The Board improved the handling of harvested crops by providing the following facilities; weighing balance, tarpaulins for drying, maize shelter, pallets, moisture meters.

e. Weed control and Pest control.

The NIB has continued to sensitize farmers on need to use chemicals in controlling of weeds and armyworms in their fields in order to realize high yields. Since the introduction of these modern agricultural practices, most farmers are able to be in production throughout the year.

f. Capacity Building.

For the farmers to realize high crop yields through proper crop husbandry management practices, NIB carried out sensitization and capacity building through the following ways;

  1. Opening of demonstration plots/ model farm.
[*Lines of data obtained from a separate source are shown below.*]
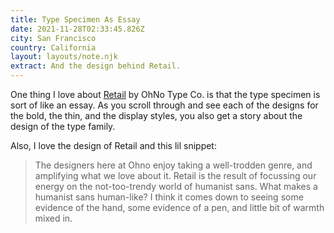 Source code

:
 ```yaml
---
title: Type Specimen As Essay
date: 2021-11-28T02:33:45.826Z
city: San Francisco
country: California
layout: layouts/note.njk
extract: And the design behind Retail.
---
```


One thing I love about [Retail](https://ohnotype.co/fonts/retail) by OhNo Type Co. is that the type specimen is sort of like an essay. As you scroll through and see each of the designs for the bold, the thin, and the display styles, you also get a story about the design of the type family.

Also, I love the design of Retail and this lil snippet:

> The designers here at Ohno enjoy taking a well-trodden genre, and amplifying what we love about it. Retail is the result of focussing our energy on the not-too-trendy world of humanist sans. What makes a humanist sans human-like? I think it comes down to seeing some evidence of the hand, some evidence of a pen, and little bit of warmth mixed in.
A plot of 3.5 acres was allocated to NIB by farmers to be used for research activities and demonstration to farmers on various crop husbandry practices.
  2. Training and tours-to improve the productivity in the scheme NIB has exposed the scheme farmers to other irrigation schemes in Kenya through tours. Further NIB has trained 1500 farmers through in door as well as quarterly Field Days.
  3. Registration of farmers’ Self-Help Groups- in 2012, NIB organized the registration of 41 Self-Help Groups at Social Services Department in Lodwar. The farmers were introduced to Equity bank in Lodwar where all the group and famers opened their group accounts and personal accounts respectively.